/---

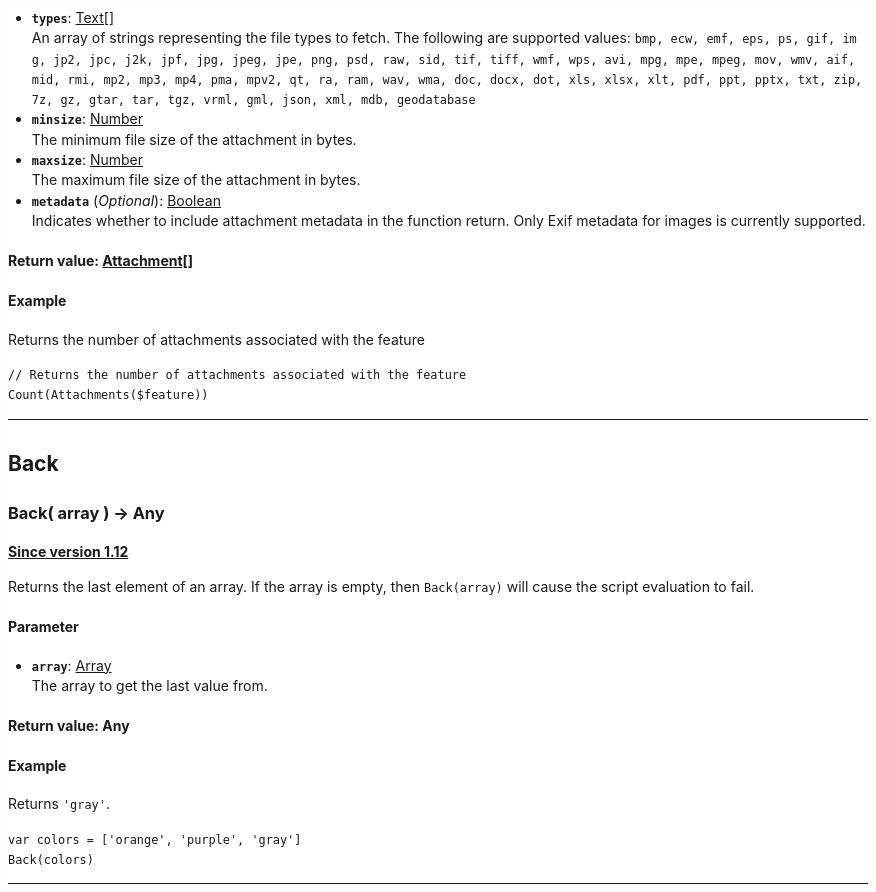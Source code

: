   - **`types`**: [Text[]](../../guide/types/#text)  
An array of strings representing the file types to fetch. The following are supported values: `bmp, ecw, emf, eps, ps, gif, img, jp2, jpc, j2k, jpf, jpg, jpeg, jpe, png, psd, raw, sid, tif, tiff, wmf, wps, avi, mpg, mpe, mpeg, mov, wmv, aif, mid, rmi, mp2, mp3, mp4, pma, mpv2, qt, ra, ram, wav, wma, doc, docx, dot, xls, xlsx, xlt, pdf, ppt, pptx, txt, zip, 7z, gz, gtar, tar, tgz, vrml, gml, json, xml, mdb, geodatabase`
  - **`minsize`**: [Number](../../guide/types/#number)  
The minimum file size of the attachment in bytes.
  - **`maxsize`**: [Number](../../guide/types/#number)  
The maximum file size of the attachment in bytes.
  - **`metadata`** (_Optional_): [Boolean](../../guide/types/#boolean)  
Indicates whether to include attachment metadata in the function return. Only Exif metadata for images is currently supported.

#### Return value: [Attachment[]](../../guide/types/#attachment)

#### Example

Returns the number of attachments associated with the feature

```arcade
// Returns the number of attachments associated with the feature
Count(Attachments($feature))
```


---------------------

## Back

### Back( array ) -> Any

**[Since version 1.12](../../guide/version-matrix)**

Returns the last element of an array. If the array is empty, then `Back(array)` will cause the script evaluation to fail.

#### Parameter

- **`array`**: [Array](../../guide/types/#array)  
The array to get the last value from.

#### Return value: Any

#### Example

Returns `'gray'`.

```arcade
var colors = ['orange', 'purple', 'gray']
Back(colors)
```


---------------------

\---

What is needed: How many lines in the listing above contain "feature"? Answer with the number alone.

Your solution: 3